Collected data
++++++++++++++++++++

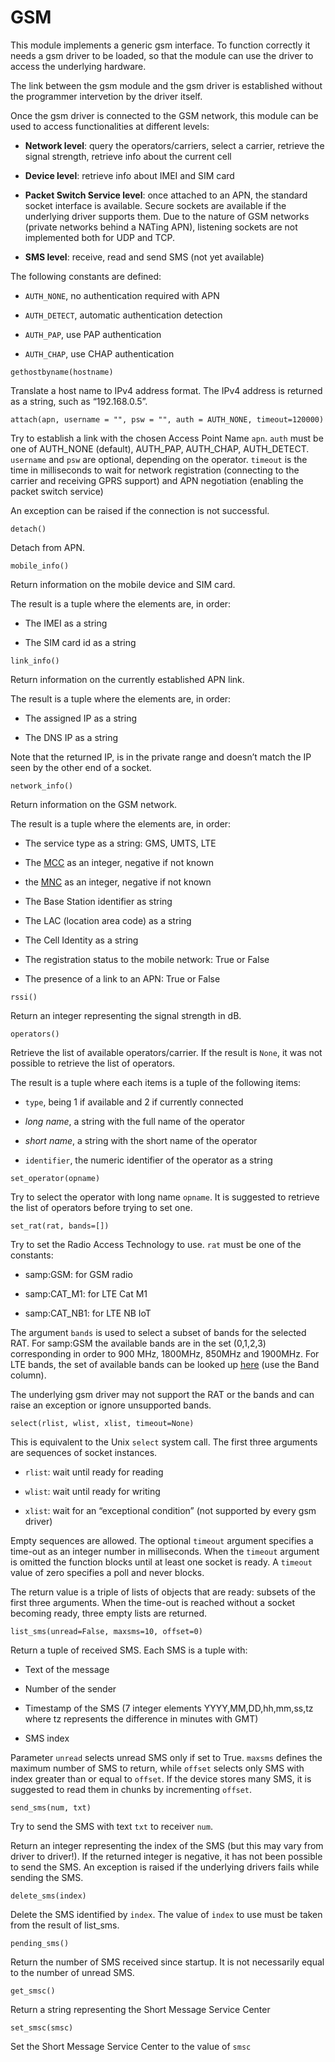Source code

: # GSM

This module implements a generic gsm interface.
To function correctly it needs a gsm driver to be loaded, so that the module can use
the driver to access the underlying hardware.

The link between the gsm module and the gsm driver is established without the programmer
intervetion by the driver itself.

Once the gsm driver is connected to the GSM network, this module can be used to access functionalities at different levels:


* **Network level**: query the operators/carriers, select a carrier, retrieve the signal strength, retrieve info about the current cell


* **Device level**: retrieve info about IMEI and SIM card


* **Packet Switch Service level**: once attached to an APN, the standard socket interface is available. Secure sockets are available if the underlying driver supports them. Due to the nature of GSM networks (private networks behind a NATing APN), listening sockets are not implemented both for UDP and TCP.


* **SMS level**: receive, read and send SMS (not yet available)

The following constants are defined:


* `AUTH_NONE`, no authentication required with APN


* `AUTH_DETECT`, automatic authentication detection


* `AUTH_PAP`, use PAP authentication


* `AUTH_CHAP`, use CHAP authentication


`gethostbyname(hostname)`

Translate a host name to IPv4 address format. The IPv4 address is returned as a string, such as “192.168.0.5”.


`attach(apn, username = "", psw = "", auth = AUTH_NONE, timeout=120000)`

Try to establish a link with the chosen Access Point Name ```apn```.
```auth``` must be one of AUTH_NONE (default), AUTH_PAP, AUTH_CHAP, AUTH_DETECT.
```username``` and ```psw``` are optional, depending on the operator.
```timeout``` is the time in milliseconds to wait for network registration (connecting to the carrier and receiving GPRS support) and APN negotiation (enabling the packet switch service)

An exception can be raised if the connection is not successful.


`detach()`

Detach from APN.


`mobile_info()`

Return information on the mobile device and SIM card.

The result is a tuple where the elements are, in order:


* The IMEI as a string


* The SIM card id as a string


`link_info()`

Return information on the currently established APN link.

The result is a tuple where the elements are, in order:


* The assigned IP as a string


* The DNS IP as a string

Note that the returned IP, is in the private range and doesn’t match the IP seen by the other end of a socket.


`network_info()`

Return information on the GSM network.

The result is a tuple where the elements are, in order:


* The service type as a string: GMS, UMTS, LTE


* The [MCC](http://mcc-mnc.com) as an integer, negative if not known


* the [MNC](http://mcc-mnc.com) as an integer, negative if not known


* The Base Station identifier as string


* The LAC (location area code) as a string


* The Cell Identity as a string


* The registration status to the mobile network: True or False


* The presence of a link to an APN: True or False


`rssi()`

Return an integer representing the signal strength in dB.


`operators()`

Retrieve the list of available operators/carrier. If the result is `None`, it was not possible to retrieve the list of operators.

The result is a tuple where each items is a tuple of the following items:


* ```type```, being 1 if available and 2 if currently connected


* *long name*, a string with the full name of the operator


* *short name*, a string with the short name of the operator


* ```identifier```, the numeric identifier of the operator as a string


`set_operator(opname)`

Try to select the operator with long name ```opname```. It is suggested to retrieve the list of operators before trying to set one.


`set_rat(rat, bands=[])`

Try to set the Radio Access Technology to use. `rat` must be one of the constants:


* samp:GSM: for GSM radio


* samp:CAT_M1: for LTE Cat M1


* samp:CAT_NB1: for LTE NB IoT

The argument ```bands``` is used to select a subset of bands for the selected RAT.
For samp:GSM the available bands are in the set (0,1,2,3) corresponding in order to
900 MHz, 1800MHz, 850MHz and 1900MHz.
For LTE bands, the set of available bands can be looked up [here](https://en.wikipedia.org/wiki/LTE_frequency_bands) (use the Band column).

The underlying gsm driver may not support the RAT or the bands and can raise an exception or ignore unsupported bands.


`select(rlist, wlist, xlist, timeout=None)`

This is equivalent to the Unix ```select``` system call.
The first three arguments are sequences of socket instances.


* ```rlist```: wait until ready for reading


* ```wlist```: wait until ready for writing


* ```xlist```: wait for an “exceptional condition” (not supported by every gsm driver)

Empty sequences are allowed. The optional ```timeout``` argument specifies a time-out as an integer number
in milliseconds.  When the ```timeout``` argument is omitted the function blocks until
at least one socket is ready.  A ```timeout``` value of zero specifies a
poll and never blocks.

The return value is a triple of lists of objects that are ready: subsets of the
first three arguments.  When the time-out is reached without a socket
becoming ready, three empty lists are returned.


`list_sms(unread=False, maxsms=10, offset=0)`

Return a tuple of received SMS. Each SMS is a tuple with:


* Text of the message


* Number of the sender


* Timestamp of the SMS (7 integer elements YYYY,MM,DD,hh,mm,ss,tz where tz represents the difference in minutes with GMT)


* SMS index

Parameter `unread` selects unread SMS only if set to True. `maxsms` defines the maximum number of SMS to return, while `offset` selects only
SMS with index greater than or equal to `offset`. If the device stores many SMS, it is suggested to read them in chunks by incrementing `offset`.


`send_sms(num, txt)`

Try to send the SMS with text `txt` to receiver `num`.

Return an integer representing the index of the SMS (but this may vary from driver to driver!).
If the returned integer is negative, it has not been possible to send the SMS. An exception is raised if
the underlying drivers fails while sending the SMS.


`delete_sms(index)`

Delete the SMS identified by `index`. The value of `index` to use must be taken from the result of list_sms.


`pending_sms()`

Return the number of SMS received since startup. It is not necessarily equal to the number of unread SMS.


`get_smsc()`

Return a string representing the Short Message Service Center


`set_smsc(smsc)`

Set the Short Message Service Center to the value of `smsc`
<!--stackedit_data:
eyJoaXN0b3J5IjpbLTMyMjUxMTE5OV19
-->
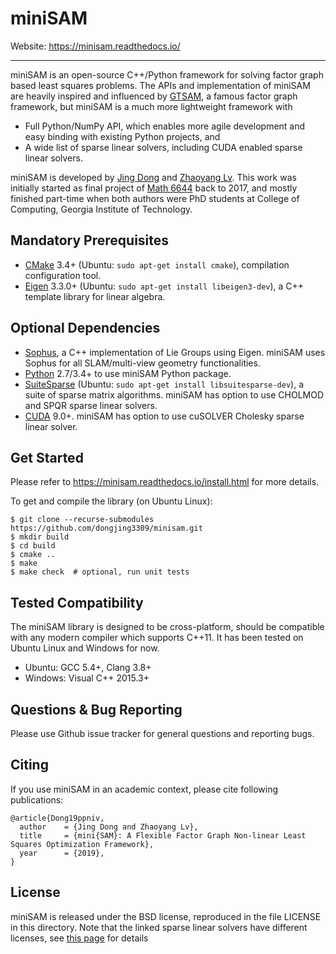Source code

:miniSAM
=====

Website: https://minisam.readthedocs.io/

-------------------------------------------

miniSAM is an open-source C++/Python framework for solving factor graph based least squares problems. The APIs and implementation of miniSAM are heavily inspired and influenced by [GTSAM](https://gtsam.org/), a famous factor graph framework, but miniSAM is a much more lightweight framework with

- Full Python/NumPy API, which enables more agile development and easy binding with existing Python projects, and
- A wide list of sparse linear solvers, including CUDA enabled sparse linear solvers.

miniSAM is developed by [Jing Dong](mailto:thu.dongjing@gmail.com) and [Zhaoyang Lv](mailto:zhaoyang.lv@gatech.edu). This work was initially started as final project of [Math 6644](https://www.cc.gatech.edu/~echow/cse6644-17.html) back to 2017, and mostly finished part-time when both authors were PhD students at College of Computing, Georgia Institute of Technology.

Mandatory Prerequisites
------

- [CMake](https://cmake.org/) 3.4+ (Ubuntu: `sudo apt-get install cmake`), compilation configuration tool.
- [Eigen](http://eigen.tuxfamily.org) 3.3.0+ (Ubuntu: `sudo apt-get install libeigen3-dev`), a C++ template library for linear algebra.

Optional Dependencies
------

- [Sophus](https://github.com/strasdat/Sophus), a C++ implementation of Lie Groups using Eigen. miniSAM uses Sophus for all SLAM/multi-view geometry functionalities.
- [Python](http://www.python.org/) 2.7/3.4+ to use miniSAM Python package.
- [SuiteSparse](http://faculty.cse.tamu.edu/davis/suitesparse.html) (Ubuntu: `sudo apt-get install libsuitesparse-dev`), a suite of sparse matrix algorithms. miniSAM has option to use CHOLMOD and SPQR sparse linear solvers.
- [CUDA](https://developer.nvidia.com/cuda-downloads) 9.0+. miniSAM has option to use cuSOLVER Cholesky sparse linear solver.

Get Started
------

Please refer to https://minisam.readthedocs.io/install.html for more details.

To get and compile the library (on Ubuntu Linux):

```
$ git clone --recurse-submodules https://github.com/dongjing3309/minisam.git
$ mkdir build
$ cd build
$ cmake ..
$ make
$ make check  # optional, run unit tests
```
Tested Compatibility
-----

The miniSAM library is designed to be cross-platform, should be compatible with any modern compiler which supports C++11. It has been tested on Ubuntu Linux and Windows for now.

- Ubuntu: GCC 5.4+, Clang 3.8+
- Windows: Visual C++ 2015.3+


Questions & Bug Reporting
-----

Please use Github issue tracker for general questions and reporting bugs.

Citing
-----

If you use miniSAM in an academic context, please cite following publications:

```
@article{Dong19ppniv,
  author    = {Jing Dong and Zhaoyang Lv},
  title     = {mini{SAM}: A Flexible Factor Graph Non-linear Least Squares Optimization Framework},
  year      = {2019},
}
```

License
-----

miniSAM is released under the BSD license, reproduced in the file LICENSE in this directory.
Note that the linked sparse linear solvers have different licenses, see [this page](https://minisam.readthedocs.io/install.html#sparse-solvers-license) for details
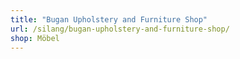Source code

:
 ```yaml
---
title: "Bugan Upholstery and Furniture Shop"
url: /silang/bugan-upholstery-and-furniture-shop/
shop: Möbel
---
```

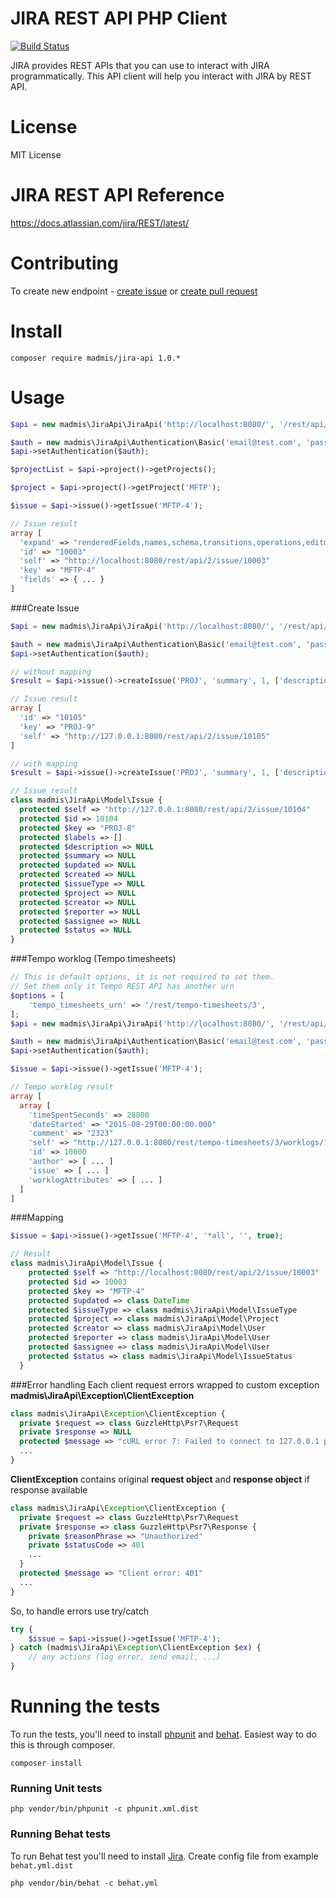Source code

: # JIRA REST API PHP Client

[![Build Status](https://secure.travis-ci.org/madmis/jira-api.png)](http://travis-ci.org/madmis/jira-api)

JIRA provides REST APIs that you can use to interact with JIRA programmatically.
This API client will help you interact with JIRA by REST API. 
 

# License

MIT License

# JIRA REST API Reference

https://docs.atlassian.com/jira/REST/latest/

# Contributing
To create new endpoint - [create issue](https://github.com/madmis/jira-api/issues/new) or [create pull request](https://github.com/madmis/jira-api/compare)

# Install
    
    composer require madmis/jira-api 1.0.*

# Usage
```php
$api = new madmis\JiraApi\JiraApi('http://localhost:8080/', '/rest/api/2');

$auth = new madmis\JiraApi\Authentication\Basic('email@test.com', 'password');
$api->setAuthentication($auth);

$projectList = $api->project()->getProjects();

$project = $api->project()->getProject('MFTP');

$issue = $api->issue()->getIssue('MFTP-4');

// Issue result
array [
  'expand' => "renderedFields,names,schema,transitions,operations,editmeta,changelog"
  'id' => "10003"
  'self' => "http://localhost:8080/rest/api/2/issue/10003"
  'key' => "MFTP-4"
  'fields' => { ... }
]
```

###Create Issue

```php
$api = new madmis\JiraApi\JiraApi('http://localhost:8080/', '/rest/api/2');

$auth = new madmis\JiraApi\Authentication\Basic('email@test.com', 'password');
$api->setAuthentication($auth);

// without mapping
$result = $api->issue()->createIssue('PROJ', 'summary', 1, ['description' => 'description']);

// Issue result
array [
  'id' => "10105"
  'key' => "PROJ-9"
  'self' => "http://127.0.0.1:8080/rest/api/2/issue/10105"
]

// with mapping
$result = $api->issue()->createIssue('PROJ', 'summary', 1, ['description' => 'description'], true);

// Issue result
class madmis\JiraApi\Model\Issue {
  protected $self => "http://127.0.0.1:8080/rest/api/2/issue/10104"
  protected $id => 10104
  protected $key => "PROJ-8"
  protected $labels => []
  protected $description => NULL
  protected $summary => NULL
  protected $updated => NULL
  protected $created => NULL
  protected $issueType => NULL
  protected $project => NULL
  protected $creator => NULL
  protected $reporter => NULL
  protected $assignee => NULL
  protected $status => NULL
}
```

###Tempo worklog (Tempo timesheets)

```php
// This is default options, it is not required to set them.
// Set them only it Tempo REST API has another urn
$options = [
    'tempo_timesheets_urn' => '/rest/tempo-timesheets/3',
];
$api = new madmis\JiraApi\JiraApi('http://localhost:8080/', '/rest/api/2', $options);

$auth = new madmis\JiraApi\Authentication\Basic('email@test.com', 'password');
$api->setAuthentication($auth);

$issue = $api->issue()->getIssue('MFTP-4');

// Tempo worklog result
array [
  array [
    'timeSpentSeconds' => 28800
    'dateStarted' => "2015-08-29T00:00:00.000"
    'comment' => "2323"
    'self' => "http://127.0.0.1:8080/rest/tempo-timesheets/3/worklogs/10000"
    'id' => 10000
    'author' => [ ... ]
    'issue' => [ ... ]
    'worklogAttributes' => [ ... ]
  ]
]
```

###Mapping

```php
$issue = $api->issue()->getIssue('MFTP-4', '*all', '', true);

// Result
class madmis\JiraApi\Model\Issue {
    protected $self => "http://localhost:8080/rest/api/2/issue/10003"
    protected $id => 10003
    protected $key => "MFTP-4"
    protected $updated => class DateTime
    protected $issueType => class madmis\JiraApi\Model\IssueType
    protected $project => class madmis\JiraApi\Model\Project
    protected $creator => class madmis\JiraApi\Model\User
    protected $reporter => class madmis\JiraApi\Model\User
    protected $assignee => class madmis\JiraApi\Model\User
    protected $status => class madmis\JiraApi\Model\IssueStatus
  }
```

###Error handling
Each client request errors wrapped to custom exception **madmis\JiraApi\Exception\ClientException**  

```php
class madmis\JiraApi\Exception\ClientException {
  private $request => class GuzzleHttp\Psr7\Request
  private $response => NULL
  protected $message => "cURL error 7: Failed to connect to 127.0.0.1 port 8080: Connection refused (see http://curl.haxx.se/libcurl/c/libcurl-errors.html)"
  ...
}
```

**ClientException** contains original **request object** and **response object** if response available

```php
class madmis\JiraApi\Exception\ClientException {
  private $request => class GuzzleHttp\Psr7\Request 
  private $response => class GuzzleHttp\Psr7\Response {
    private $reasonPhrase => "Unauthorized"
    private $statusCode => 401
    ...
  }
  protected $message => "Client error: 401"
  ...  
}
```

So, to handle errors use try/catch

```php
try {
    $issue = $api->issue()->getIssue('MFTP-4');
} catch (madmis\JiraApi\Exception\ClientException $ex) {
    // any actions (log error, send email, ...) 
}
```

# Running the tests
To run the tests, you'll need to install [phpunit](https://phpunit.de/) and [behat](https://github.com/Behat/Behat). 
Easiest way to do this is through composer.

    composer install

### Running Unit tests

    php vendor/bin/phpunit -c phpunit.xml.dist

### Running Behat tests

To run Behat test you'll need to install [Jira](https://www.atlassian.com/software/jira/download).
Create config file from example `behat.yml.dist` 

    php vendor/bin/behat -c behat.yml

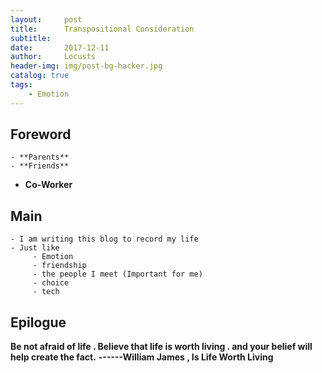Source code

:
 ```yaml
---
layout:     post
title:      Transpositional Consideration
subtitle:   
date:       2017-12-11
author:     Locusts
header-img: img/post-bg-hacker.jpg
catalog: true
tags:
    - Emotion
---
```



## Foreword
	- **Parents**
	- **Friends**
  - **Co-Worker**

## Main
	- I am writing this blog to record my life
	- Just like
	     - Emotion
	     - friendship
	     - the people I meet (Important for me)
	     - choice
	     - tech
  
  
## Epilogue

   **Be not afraid of life . Believe that life is worth living . and your belief will help create the fact.**
                                                              **------William James , Is Life Worth Living** 


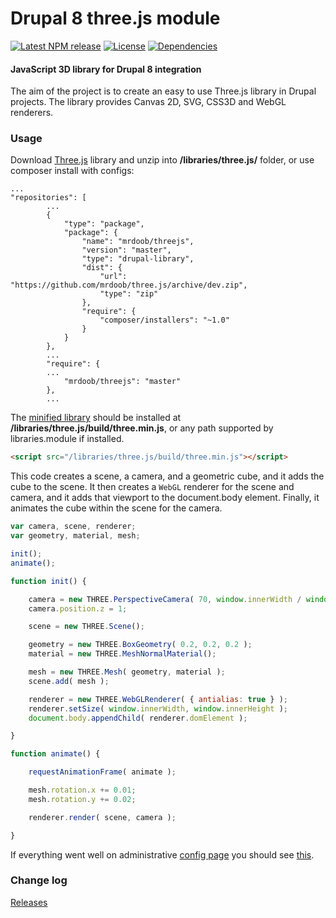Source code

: Drupal 8 three.js module
========

[![Latest NPM release][npm-badge]][npm-badge-url]
[![License][license-badge]][license-badge-url]
[![Dependencies][dependencies-badge]][dependencies-badge-url]

#### JavaScript 3D library for Drupal 8 integration ####

The aim of the project is to create an easy to use Three.js library in Drupal projects. 
The library provides Canvas 2D, SVG, CSS3D and WebGL renderers.

### Usage ###

Download [Three.js](http://threejs.org/build/three.min.js) library and unzip into <strong>/libraries/three.js/</strong> folder, or use composer install with configs:

```composer
...
"repositories": [
        ...
        {
            "type": "package",
            "package": {
                "name": "mrdoob/threejs",
                "version": "master",
                "type": "drupal-library",
                "dist": {
                    "url": "https://github.com/mrdoob/three.js/archive/dev.zip",
                    "type": "zip"
                },
                "require": {
                    "composer/installers": "~1.0"
                }
            }
        },
        ...
        "require": {
        ...
            "mrdoob/threejs": "master"
        },
        ...
```
 
The [minified library](http://threejs.org/build/three.min.js) should be installed at <strong>/libraries/three.js/build/three.min.js</strong>, or any path supported by libraries.module if installed.

```html
<script src="/libraries/three.js/build/three.min.js"></script>
```

This code creates a scene, a camera, and a geometric cube, and it adds the cube to the scene. It then creates a `WebGL` renderer for the scene and camera, and it adds that viewport to the document.body element. Finally, it animates the cube within the scene for the camera.

```javascript
var camera, scene, renderer;
var geometry, material, mesh;

init();
animate();

function init() {

	camera = new THREE.PerspectiveCamera( 70, window.innerWidth / window.innerHeight, 0.01, 10 );
	camera.position.z = 1;

	scene = new THREE.Scene();

	geometry = new THREE.BoxGeometry( 0.2, 0.2, 0.2 );
	material = new THREE.MeshNormalMaterial();

	mesh = new THREE.Mesh( geometry, material );
	scene.add( mesh );

	renderer = new THREE.WebGLRenderer( { antialias: true } );
	renderer.setSize( window.innerWidth, window.innerHeight );
	document.body.appendChild( renderer.domElement );

}

function animate() {

	requestAnimationFrame( animate );

	mesh.rotation.x += 0.01;
	mesh.rotation.y += 0.02;

	renderer.render( scene, camera );

}
```

If everything went well on administrative [config page](http://localhost/admin/config/media/threejs) you should see [this](https://jsfiddle.net/f2Lommf5/).

### Change log ###

[Releases](https://github.com/eneus/drupal_threejs/releases)


[npm-badge]: https://img.shields.io/npm/v/three.svg
[npm-badge-url]: https://www.npmjs.com/package/three
[license-badge]: https://img.shields.io/npm/l/three.svg
[license-badge-url]: ./LICENSE
[dependencies-badge]: https://img.shields.io/david/mrdoob/three.js.svg
[dependencies-badge-url]: https://david-dm.org/mrdoob/three.js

++++++++++++++++++++

### Exercise:
From the data above, output exactly the lines between the one containing "the driver to access the underlying hardware." and the one containing "automatic authentication detection", counting both of them.

### The answer:
the driver to access the underlying hardware.

The link between the gsm module and the gsm driver is established without the programmer
intervetion by the driver itself.

Once the gsm driver is connected to the GSM network, this module can be used to access functionalities at different levels:


* **Network level**: query the operators/carriers, select a carrier, retrieve the signal strength, retrieve info about the current cell


* **Device level**: retrieve info about IMEI and SIM card


* **Packet Switch Service level**: once attached to an APN, the standard socket interface is available. Secure sockets are available if the underlying driver supports them. Due to the nature of GSM networks (private networks behind a NATing APN), listening sockets are not implemented both for UDP and TCP.


* **SMS level**: receive, read and send SMS (not yet available)

The following constants are defined:


* `AUTH_NONE`, no authentication required with APN


* `AUTH_DETECT`, automatic authentication detection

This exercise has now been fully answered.